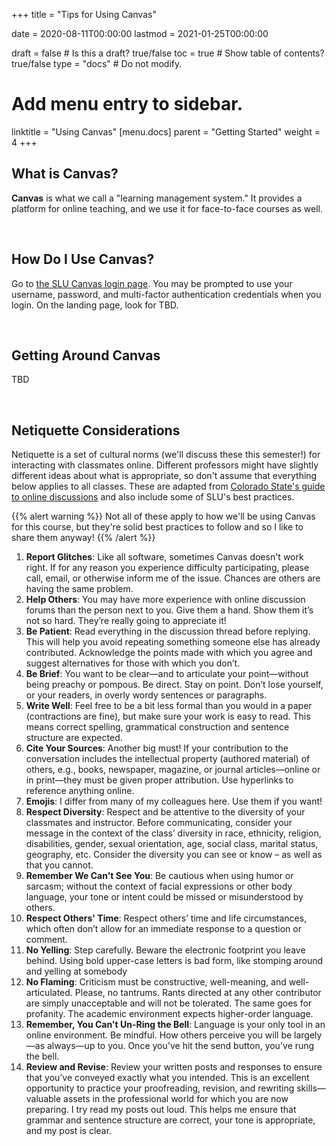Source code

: +++
title = "Tips for Using Canvas"

date = 2020-08-11T00:00:00
lastmod = 2021-01-25T00:00:00

draft = false  # Is this a draft? true/false
toc = true  # Show table of contents? true/false
type = "docs"  # Do not modify.

# Add menu entry to sidebar.
linktitle = "Using Canvas"
[menu.docs]
  parent = "Getting Started"
  weight = 4
+++

## What is Canvas?
**Canvas** is what we call a "learning management system." It provides a platform for online teaching, and we use it for face-to-face courses as well.

<br>

## How Do I Use Canvas?
Go to <a href = "http://canvas.slu.edu" target = "_blank">the SLU Canvas login page</a>. You may be prompted to use your username, password, and multi-factor authentication credentials when you login. On the landing page, look for TBD. 

<br>

## Getting Around Canvas
TBD

<br>

## Netiquette Considerations
Netiquette is a set of cultural norms (we'll discuss these this semester!) for interacting with classmates online. Different professors might have slightly different ideas about what is appropriate, so don't assume that everything below applies to all classes. These are adapted from <a href="https://tilt.colostate.edu/TipsAndGuides/Tip/128" target="_blank">Colorado State's guide to online discussions</a> and also include some of SLU's best practices. 

{{% alert warning %}}
Not all of these apply to how we'll be using Canvas for this course, but they're solid best practices to follow and so I like to share them anyway!
{{% /alert %}}

  1. **Report Glitches**: Like all software, sometimes Canvas doesn't work right. If for any reason you experience difficulty participating, please call, email, or otherwise inform me of the issue. Chances are others are having the same problem.
  2. **Help Others**: You may have more experience with online discussion forums than the person next to you. Give them a hand. Show them it’s not so hard. They’re really going to appreciate it!
  3. **Be Patient**: Read everything in the discussion thread before replying. This will help you avoid repeating something someone else has already contributed. Acknowledge the points made with which you agree and suggest alternatives for those with which you don’t.
  4. **Be Brief**: You want to be clear—and to articulate your point—without being preachy or pompous. Be direct. Stay on point. Don’t lose yourself, or your readers, in overly wordy sentences or paragraphs.
  5. **Write Well**: Feel free to be a bit less formal than you would in a paper (contractions are fine), but make sure your work is easy to read. This means correct spelling, grammatical construction and sentence structure are expected.
  6. **Cite Your Sources**: Another big must! If your contribution to the conversation includes the intellectual property (authored material) of others, e.g., books, newspaper, magazine, or journal articles—online or in print—they must be given proper attribution. Use hyperlinks to reference anything online.
  7. **Emojis**: I differ from many of my colleagues here. Use them if you want!
  8. **Respect Diversity**: Respect and be attentive to the diversity of your classmates and instructor.  Before communicating, consider your message in the context of the class’ diversity in race, ethnicity, religion, disabilities, gender, sexual orientation, age, social class, marital status, geography, etc.  Consider the diversity you can see or know – as well as that you cannot.
  9. **Remember We Can't See You**: Be cautious when using humor or sarcasm; without the context of facial expressions or other body language, your tone or intent could be missed or misunderstood by others.
  10. **Respect Others' Time**: Respect others’ time and life circumstances, which often don’t allow for an immediate response to a question or comment.   
  11. **No Yelling**: Step carefully. Beware the electronic footprint you leave behind. Using bold upper-case letters is bad form, like stomping around and yelling at somebody
  12. **No Flaming**: Criticism must be constructive, well-meaning, and well-articulated. Please, no tantrums. Rants directed at any other contributor are simply unacceptable and will not be tolerated. The same goes for profanity. The academic environment expects higher-order language.
  13. **Remember, You Can't Un-Ring the Bell**: Language is your only tool in an online environment. Be mindful. How others perceive you will be largely—as always—up to you. Once you've hit the send button, you've rung the bell.
  14. **Review and Revise**: Review your written posts and responses to ensure that you’ve conveyed exactly what you intended. This is an excellent opportunity to practice your proofreading, revision, and rewriting skills—valuable assets in the professional world for which you are now preparing. I try read my posts out loud. This helps me ensure that grammar and sentence structure are correct, your tone is appropriate, and my post is clear.
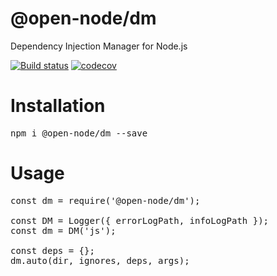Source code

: # @open-node/dm
Dependency Injection Manager for Node.js

[![Build status](https://travis-ci.com/open-node/dm.svg?branch=master)](https://travis-ci.org/open-node/dm)
[![codecov](https://codecov.io/gh/open-node/dm/branch/master/graph/badge.svg)](https://codecov.io/gh/open-node/dm)

# Installation
<pre>npm i @open-node/dm --save</pre>

# Usage
<pre>
const dm = require('@open-node/dm');

const DM = Logger({ errorLogPath, infoLogPath });
const dm = DM('js');

const deps = {};
dm.auto(dir, ignores, deps, args);
</pre>
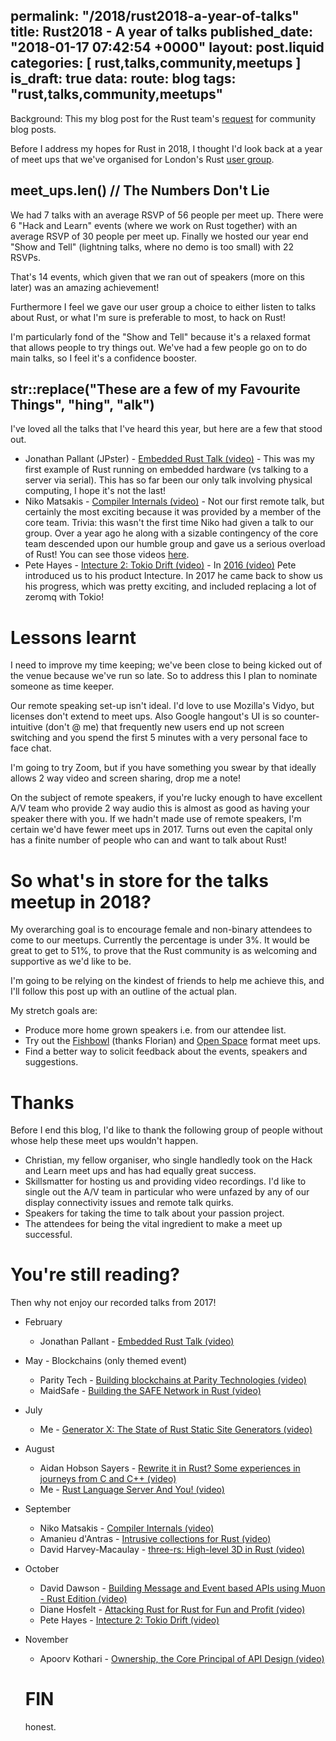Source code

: permalink: "/2018/rust2018-a-year-of-talks"
title: Rust2018 - A year of talks
published_date: "2018-01-17 07:42:54 +0000"
layout: post.liquid
categories: [ rust,talks,community,meetups ]
is_draft: true
data:
  route: blog
  tags: "rust,talks,community,meetups"
---
Background: This my blog post for the Rust team's [request](https://blog.rust-lang.org/2018/01/03/new-years-rust-a-call-for-community-blogposts.html) for community blog posts.

Before I address my hopes for Rust in 2018, I thought I'd look back at a year of meet ups that we've organised for London's Rust [user group](https://www.meetup.com/Rust-London-User-Group).

##  meet_ups.len() // The Numbers Don't Lie

We had 7 talks with an average RSVP of 56 people per meet up. There were 6 "Hack and Learn" events (where we work on Rust together) with an average RSVP of 30 people per meet up. Finally we hosted our year end "Show and Tell" (lightning talks, where no demo is too small) with 22 RSVPs. 

That's 14 events, which given that we ran out of speakers (more on this later) was an amazing achievement!

Furthermore I feel we gave our user group a choice to either listen to talks about Rust, or what I'm sure is preferable to most, to hack on Rust!

I'm particularly fond of the "Show and Tell" because it's a relaxed format that allows people to try things out. We've had a few people go on to do main talks, so I feel it's a confidence booster.

## str::replace("These are a few of my Favourite Things", "hing", "alk")

I've loved all the talks that I've heard this year, but here are a few that stood out.

- Jonathan Pallant (JPster) - [Embedded Rust Talk (video)](https://skillsmatter.com/skillscasts/9817-february-rust-meetup) - This was my first example of Rust running on embedded hardware (vs talking to a server via serial). This has so far been our only talk involving physical computing, I hope it's not the last!
- Niko Matsakis - [Compiler Internals (video)](https://skillsmatter.com/skillscasts/10868-inside-the-rust-compiler) - Not our first remote talk, but certainly the most exciting because it was provided by a member of the core team. Trivia: this wasn't the first time Niko had given a talk to our group. Over a year ago he along with a sizable contingency of the core team descended upon our humble group and gave us a serious overload of Rust! You can see those videos [here](https://skillsmatter.com/meetups/8173-state-of-rust-2016-and-how-to-create-webservices-in-rust). 
- Pete Hayes - [Intecture 2: Tokio Drift (video)](https://skillsmatter.com/skillscasts/11038-intecture-2-tokio-drift) - In [2016 (video)](https://skillsmatter.com/skillscasts/8311-rust-london-meetup) Pete introduced us to his product Intecture. In 2017 he came back to show us his progress, which was pretty exciting, and included replacing a lot of zeromq with Tokio!

# Lessons learnt

I need to improve my time keeping; we've been close to being kicked out of the venue because we've run so late. So to address this I plan to nominate someone as time keeper.

Our remote speaking set-up isn't ideal. I'd love to use Mozilla's Vidyo, but licenses don't extend to meet ups. Also Google hangout's UI is so counter-intuitive (don't @ me) that frequently new users end up not screen switching and you spend the first 5 minutes with a very personal face to face chat.

I'm going to try Zoom, but if you have something you swear by that ideally allows 2 way video and screen sharing, drop me a note!

On the subject of remote speakers, if you're lucky enough to have excellent A/V team who provide 2 way audio this is almost as good as having your speaker there with you. If we hadn't made use of remote speakers, I'm certain we'd have fewer meet ups in 2017. Turns out even the capital only has a finite number of people who can and want to talk about Rust!

# So what's in store for the talks meetup in 2018?

My overarching goal is to encourage female and non-binary attendees to come to our meetups. Currently the percentage is under 3%. It would be great to get to 51%, to prove that the Rust community is as welcoming and supportive as we'd like to be.

I'm going to be relying on the kindest of friends to help me achieve this, and I'll follow this post up with an outline of the actual plan.

My stretch goals are:

- Produce more home grown speakers i.e. from our attendee list.
- Try out the [Fishbowl](https://skillsmatter.com/skillscasts/8311-rust-london-meetup) (thanks Florian) and [Open Space](https://en.wikipedia.org/wiki/Open_Space_Technology) format meet ups.
- Find a better way to solicit feedback about the events, speakers and suggestions.

# Thanks

Before I end this blog, I'd like to thank the following group of people without whose help these meet ups wouldn't happen.

- Christian, my fellow organiser, who single handledly took on the Hack and Learn meet ups and has had equally great success.
- Skillsmatter for hosting us and providing video recordings. I'd like to single out the A/V team in particular who were unfazed by any of our display connectivity issues and remote talk quirks.
- Speakers for taking the time to talk about your passion project.
- The attendees for being the vital ingredient to make a meet up successful.

# You're still reading?

Then why not enjoy our recorded talks from 2017!

- February 
  - Jonathan Pallant - [Embedded Rust Talk (video)](https://skillsmatter.com/skillscasts/9817-february-rust-meetup)
- May - Blockchains (only themed event) 
  - Parity Tech - [Building blockchains at Parity Technologies (video)](https://skillsmatter.com/skillscasts/10194-building-blockchains-at-parity-technologies)
  - MaidSafe - [Building the SAFE Network in Rust (video)](https://skillsmatter.com/skillscasts/10209-building-the-safe-network-in-rust)
- July
  - Me - [Generator X: The State of Rust Static Site Generators (video)](https://skillsmatter.com/skillscasts/10589-london-rust-meetup-14)
 - August
   - Aidan Hobson Sayers - [Rewrite it in Rust? Some experiences in journeys from C and C++ (video)](https://skillsmatter.com/skillscasts/10663-rewrite-it-in-rust-some-experiences-in-journeys-from-c-and-c-plus-plus)
   - Me - [Rust Language Server And You! (video)](https://skillsmatter.com/skillscasts/10664-rust-language-server-and-you)
- September
  - Niko Matsakis - [Compiler Internals (video)](https://skillsmatter.com/skillscasts/10868-inside-the-rust-compiler)
  - Amanieu d'Antras - [Intrusive collections for Rust (video)](https://skillsmatter.com/skillscasts/10911-intrusive-data-structures-for-rust)
  - David Harvey-Macaulay - [three-rs: High-level 3D in Rust (video)](https://skillsmatter.com/skillscasts/10925-three-rs-high-level-3d-in-rust)
- October
  - David Dawson - [Building Message and Event based APIs using Muon - Rust Edition (video)](https://skillsmatter.com/skillscasts/10898-building-message-and-event-based-apis-using-muon-rust-edition)
  - Diane Hosfelt - [Attacking Rust for Rust for Fun and Profit (video)](https://skillsmatter.com/skillscasts/11037-exploiting-rust-for-fun-and-profit)
  - Pete Hayes - [Intecture 2: Tokio Drift (video)](https://skillsmatter.com/skillscasts/11038-intecture-2-tokio-drift)
- November
  - Apoorv Kothari - [Ownership, the Core Principal of API Design (video)](https://skillsmatter.com/skillscasts/10897-ownership-the-core-principal-of-api-design)

  # FIN

  honest.
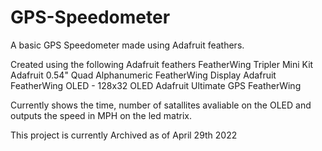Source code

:# GPS-Speedometer
A basic GPS Speedometer made using Adafruit feathers.

Created using the following Adafruit feathers
  FeatherWing Tripler Mini Kit
  Adafruit 0.54" Quad Alphanumeric FeatherWing Display
  Adafruit FeatherWing OLED - 128x32 OLED
  Adafruit Ultimate GPS FeatherWing
  
Currently shows the time, number of satallites avaliable on the OLED and outputs the speed in MPH on the led matrix.

This project is currently Archived as of April 29th 2022
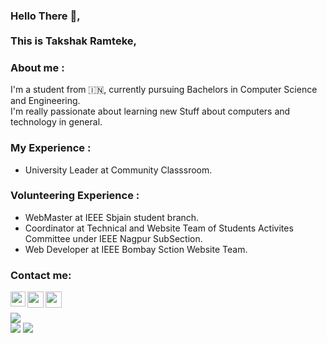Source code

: ### Hello There :wave:, <br/> <br/> This is Takshak Ramteke,
### About me :

I'm a student from :india:, currently pursuing Bachelors in Computer Science and Engineering.<br/>
I'm really passionate about learning new Stuff about computers and technology in general.<br/>

### My Experience :

- University Leader at Community Classsroom.<br/>

### Volunteering Experience :

- WebMaster at IEEE Sbjain student branch.<br/>
- Coordinator at Technical and Website Team of Students Activites Committee under IEEE Nagpur SubSection.<br/>
- Web Developer at IEEE Bombay Sction Website Team.<br/>

### Contact me:

<a href="https://www.linkedin.com/in/takshak-ramteke-15b840206/">
    <img align="left" width="24px" src="https://cdn.jsdelivr.net/npm/simple-icons@v3/icons/linkedin.svg"  />
</a>
</a>
<a href="mailto:takshakramteke0708@gmail.com">
  <img align="left" width="26px" src="https://cdn.jsdelivr.net/npm/simple-icons@v3/icons/gmail.svg" />
</a>
<a href="https://twitter.com/TakshakRamteke">
    <img align="left" width="26px" src="https://cdn.jsdelivr.net/npm/simple-icons@v3/icons/twitter.svg" />
</a>
<br/>
<br/>
<img src="https://komarev.com/ghpvc/?username=TakshakRamteke&style=flat&color=blue">
<div>
     <img src="https://github-readme-stats.vercel.app/api?username=TakshakRamteke&show_icons=true&theme=cobalt">
    <img src="https://github-readme-stats.vercel.app/api/top-langs/?username=TakshakRamteke&langs_count=8&theme=cobalt">
</div>
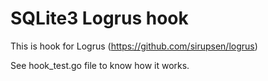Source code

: SQLite3 Logrus hook
===================

This is hook for Logrus (https://github.com/sirupsen/logrus)

See hook_test.go file to know how it works.
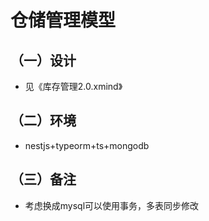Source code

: # 仓储管理模型

## （一）设计
- 见《库存管理2.0.xmind》


## （二）环境
- nestjs+typeorm+ts+mongodb

## （三）备注
- 考虑换成mysql可以使用事务，多表同步修改
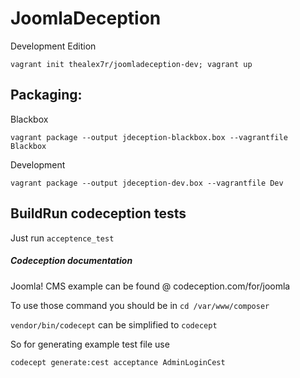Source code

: # JoomlaDeception

Development Edition

`vagrant init thealex7r/joomladeception-dev; vagrant up`

## Packaging:

Blackbox

`vagrant package --output jdeception-blackbox.box --vagrantfile Blackbox`

Development

`vagrant package --output jdeception-dev.box --vagrantfile Dev`

## BuildRun codeception tests

Just run `acceptence_test`

##### Codeception documentation

Joomla! CMS example can be found @ codeception.com/for/joomla

To use those command you should be in `cd /var/www/composer`

`vendor/bin/codecept` can be simplified to `codecept`

So for generating example test file use

`codecept generate:cest acceptance AdminLoginCest`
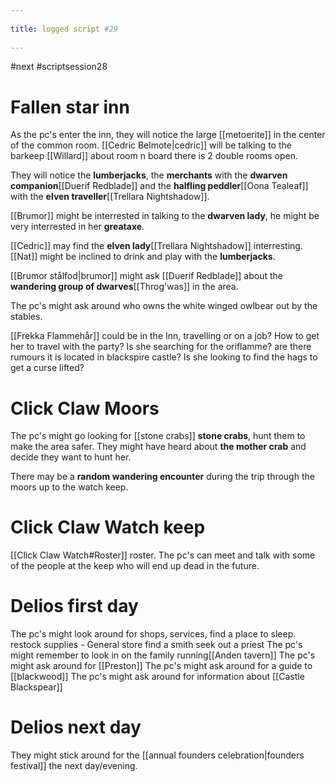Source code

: --- 
title: logged script #29 
---
#next #scriptsession28

# Fallen star inn
As the pc's enter the inn, they will notice the large [[metoerite]] in the center of the common room. [[Cedric Belmote|cedric]] will be talking to the barkeep [[Willard]] about room n board there is 2 double rooms open. 

They will notice the **lumberjacks**, the **merchants** with the **dwarven companion**[[Duerif Redblade]] and the **halfling peddler**[[Oona Tealeaf]] with the **elven traveller**[[Trellara Nightshadow]].

[[Brumor]] might be interrested in talking to the **dwarven lady**, he might be very interrested in her **greataxe**.

[[Cedric]] may find the **elven lady**[[Trellara Nightshadow]] interresting.
[[Nat]] might be inclined to drink and play with the **lumberjacks**.

[[Brumor stålfod|brumor]] might ask [[Duerif Redblade]] about the **wandering group of dwarves**[[Throg'was]] in the area. 

The pc's might ask around who owns the white winged owlbear out by the stables.

[[Frekka Flammehår]] could be in the Inn, travelling or on a job? How to get her to travel with the party? Is she searching for the oriflamme? are there rumours it is located in blackspire castle? Is she looking to find the hags to get a curse lifted?

# Click Claw Moors
The pc's might go looking for [[stone crabs]] **stone crabs**, hunt them to make the area safer.
They might have heard about **the mother crab** and decide they want to hunt her.

There may be a **random wandering encounter** during the trip through the moors up to the watch keep.

# Click Claw Watch keep
[[Click Claw Watch#Roster]] roster.
The pc's can meet and talk with some of the people at the keep who will end up dead in the future.


# Delios first day
The pc's might look around for shops, services, find a place to sleep.
	restock supplies - General store
	find a smith
	seek out a priest
The pc's might remember to look in on the family running[[Anden tavern]]
The pc's might ask around for [[Preston]]
The pc's might ask around for a guide to [[blackwood]]
The pc's might ask around for information about [[Castle Blackspear]]

# Delios next day
They might stick around for the [[annual founders celebration|founders festival]] the next day/evening.




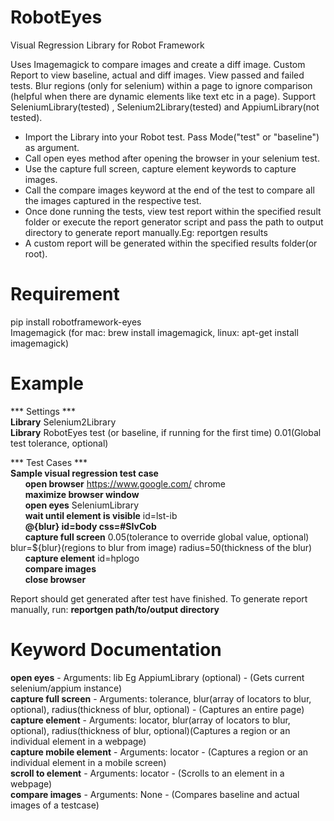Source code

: # RobotEyes
Visual Regression Library for Robot Framework

Uses Imagemagick to compare images and create a diff image. Custom Report to view baseline, actual and diff images. View passed and failed tests. Blur regions (only for selenium) within a page to ignore comparison (helpful when there are dynamic elements like text etc in a page). Support SeleniumLibrary(tested) , Selenium2Library(tested) and AppiumLibrary(not tested).

- Import the Library into your Robot test. Pass Mode("test" or "baseline") as argument.
- Call open eyes method after opening the browser in your selenium test.
- Use the capture full screen, capture element keywords to capture images.
- Call the compare images keyword at the end of the test to compare all the images captured in the respective test.
- Once done running the tests, view test report within the specified result folder or execute the report generator script and pass the path to output directory to generate report manually.Eg: reportgen results
- A custom report will be generated within the specified results folder(or root). 

# Requirement
pip install robotframework-eyes <br/>
Imagemagick (for mac: brew install imagemagick, linux: apt-get install imagemagick) <br/>

# Example
*** Settings ***    <br/>
**Library**  Selenium2Library    <br/>
**Library**  RobotEyes  test (or baseline, if running for the first time)  0.01(Global test tolerance, optional)    <br/>


*** Test Cases ***    
**Sample visual regression test case**   
&nbsp;&nbsp;&nbsp;&nbsp;&nbsp;&nbsp;**open browser**  https://www.google.com/  chrome     <br/> &nbsp;&nbsp;&nbsp;&nbsp;&nbsp;&nbsp;**maximize browser window**    <br/>
&nbsp;&nbsp;&nbsp;&nbsp;&nbsp;&nbsp;**open eyes**   SeleniumLibrary<br/>
&nbsp;&nbsp;&nbsp;&nbsp;&nbsp;&nbsp;**wait until element is visible**  id=lst-ib    <br/>
&nbsp;&nbsp;&nbsp;&nbsp;&nbsp;&nbsp;**@{blur}  id=body  css=#SIvCob**    <br/>
&nbsp;&nbsp;&nbsp;&nbsp;&nbsp;&nbsp;**capture full screen**  0.05(tolerance to override global value, optional)  blur=${blur}(regions to blur from image)   radius=50(thickness of the blur)  <br/>
&nbsp;&nbsp;&nbsp;&nbsp;&nbsp;&nbsp;**capture element**  id=hplogo    <br/>
&nbsp;&nbsp;&nbsp;&nbsp;&nbsp;&nbsp;**compare images**    <br/>
&nbsp;&nbsp;&nbsp;&nbsp;&nbsp;&nbsp;**close browser**

Report should get generated after test have finished. To generate report manually, run:
**reportgen path/to/output directory**

# Keyword Documentation
**open eyes** - Arguments: lib Eg AppiumLibrary (optional) - (Gets current selenium/appium instance) <br/>
**capture full screen** - Arguments: tolerance, blur(array of locators to blur, optional), radius(thickness of blur, optional) - (Captures an entire page)<br/>
**capture element** - Arguments: locator, blur(array of locators to blur, optional), radius(thickness of blur, optional)(Captures a region or an individual element in a webpage)<br/>
**capture mobile element** - Arguments: locator - (Captures a region or an individual element in a mobile screen)<br/>
**scroll to element** - Arguments: locator - (Scrolls to an element in a webpage)<br/>
**compare images** - Arguments: None - (Compares baseline and actual images of a testcase)<br/>
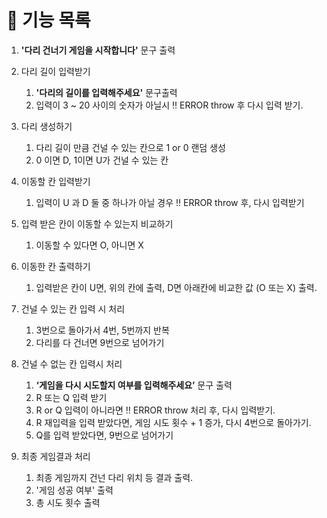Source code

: # 📄 기능 목록

1. **'다리 건너기 게임을 시작합니다'** 문구 출력

2. 다리 길이 입력받기
   1. **'다리의 길이를 입력해주세요'** 문구출력
   2. 입력이 3 ~ 20 사이의 숫자가 아닐시 ‼️ ERROR throw 후 다시 입력 받기.
3. 다리 생성하기
   1. 다리 길이 만큼 건널 수 있는 칸으로 1 or 0 랜덤 생성
   2. 0 이면 D, 1이면 U가 건널 수 있는 칸
4. 이동할 칸 입력받기
   1. 입력이 U 과 D 둘 중 하나가 아닐 경우 ‼️ ERROR throw 후, 다시 입력받기
5. 입력 받은 칸이 이동할 수 있는지 비교하기
   1. 이동할 수 있다면 O, 아니면 X
6. 이동한 칸 출력하기

   1. 입력받은 칸이 U면, 위의 칸에 출력, D면 아래칸에 비교한 값 (O 또는 X) 출력.

7. 건널 수 있는 칸 입력 시 처리
   1. 3번으로 돌아가서 4번, 5번까지 반복
   2. 다리를 다 건너면 9번으로 넘어가기
8. 건널 수 없는 칸 입력시 처리

   1. **‘게임을 다시 시도할지 여부를 입력해주세요’** 문구 출력
   2. R 또는 Q 입력 받기
   3. R or Q 입력이 아니라면 ‼️ ERROR throw 처리 후, 다시 입력받기.
   4. R 재입력을 입력 받았다면, 게임 시도 횟수 + 1 증가, 다시 4번으로 돌아가기.
   5. Q를 입력 받았다면, 9번으로 넘어가기

9. 최종 게임결과 처리
   1. 최종 게임까지 건넌 다리 위치 등 결과 출력.
   2. '게임 성공 여부' 출력
   3. 총 시도 횟수 출력
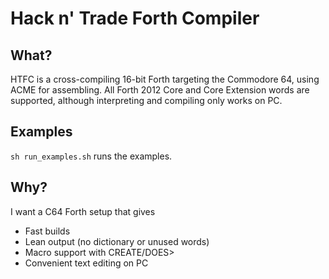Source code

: # Hack n' Trade Forth Compiler

## What?

HTFC is a cross-compiling 16-bit Forth targeting the Commodore 64, using ACME for assembling.
All Forth 2012 Core and Core Extension words are supported, although interpreting and compiling only works on PC.

## Examples

`sh run_examples.sh` runs the examples.

## Why?

I want a C64 Forth setup that gives

 * Fast builds
 * Lean output (no dictionary or unused words)
 * Macro support with CREATE/DOES>
 * Convenient text editing on PC
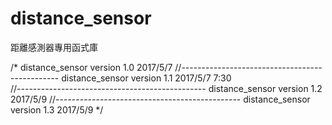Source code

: # distance_sensor
距離感測器專用函式庫

/*
		distance_sensor version 1.0  2017/5/7
		//-----------------------------------------------
		distance_sensor version 1.1  2017/5/7  7:30              
		//-----------------------------------------------
		distance_sensor version 1.2  2017/5/9
		//----------------------------------------------
		distance_sensor version 1.3   2017/5/9
*/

• _What you have to do_:
Only one thing is wanted here, an exact copy of the lines from the first line above through the line containing "## How Do I Use Canvas?", minus any picture.

• _Output of the task_:
Source code

: +++
title = "Tips for Using Canvas"

date = 2020-08-11T00:00:00
lastmod = 2021-01-25T00:00:00

draft = false  # Is this a draft? true/false
toc = true  # Show table of contents? true/false
type = "docs"  # Do not modify.

# Add menu entry to sidebar.
linktitle = "Using Canvas"
[menu.docs]
  parent = "Getting Started"
  weight = 4
+++

## What is Canvas?
**Canvas** is what we call a "learning management system." It provides a platform for online teaching, and we use it for face-to-face courses as well.

<br>

## How Do I Use Canvas?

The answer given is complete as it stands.